# [WHAT IS NEEDED]
Each line with the word "that" must appear in the answer, copied from the records.

━━ SUPPLIED DATA

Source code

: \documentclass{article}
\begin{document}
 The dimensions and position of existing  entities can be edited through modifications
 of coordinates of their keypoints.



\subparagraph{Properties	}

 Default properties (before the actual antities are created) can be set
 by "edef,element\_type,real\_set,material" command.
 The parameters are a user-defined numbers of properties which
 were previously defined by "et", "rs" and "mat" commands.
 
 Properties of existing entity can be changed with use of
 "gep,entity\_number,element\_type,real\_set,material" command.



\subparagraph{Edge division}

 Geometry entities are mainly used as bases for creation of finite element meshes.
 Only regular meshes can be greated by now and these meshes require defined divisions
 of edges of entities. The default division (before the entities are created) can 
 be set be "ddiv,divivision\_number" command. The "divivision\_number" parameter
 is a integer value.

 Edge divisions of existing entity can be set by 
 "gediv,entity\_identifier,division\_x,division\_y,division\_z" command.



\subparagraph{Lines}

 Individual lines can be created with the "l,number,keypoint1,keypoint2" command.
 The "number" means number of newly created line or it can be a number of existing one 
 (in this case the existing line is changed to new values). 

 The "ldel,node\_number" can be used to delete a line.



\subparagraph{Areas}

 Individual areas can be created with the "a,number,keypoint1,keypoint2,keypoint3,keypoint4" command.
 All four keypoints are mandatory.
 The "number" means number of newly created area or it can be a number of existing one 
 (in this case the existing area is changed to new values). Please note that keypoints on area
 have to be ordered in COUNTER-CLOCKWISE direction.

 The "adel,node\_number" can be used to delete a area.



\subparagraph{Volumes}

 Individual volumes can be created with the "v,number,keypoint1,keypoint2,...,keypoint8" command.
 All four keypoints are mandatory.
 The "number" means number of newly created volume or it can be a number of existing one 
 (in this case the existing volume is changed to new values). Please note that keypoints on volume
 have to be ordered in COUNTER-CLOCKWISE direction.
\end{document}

━━━━

# [RESULT OF THIS EXERCISE]
 (in this case the existing area is changed to new values). Please note that keypoints on area
 (in this case the existing volume is changed to new values). Please note that keypoints on volume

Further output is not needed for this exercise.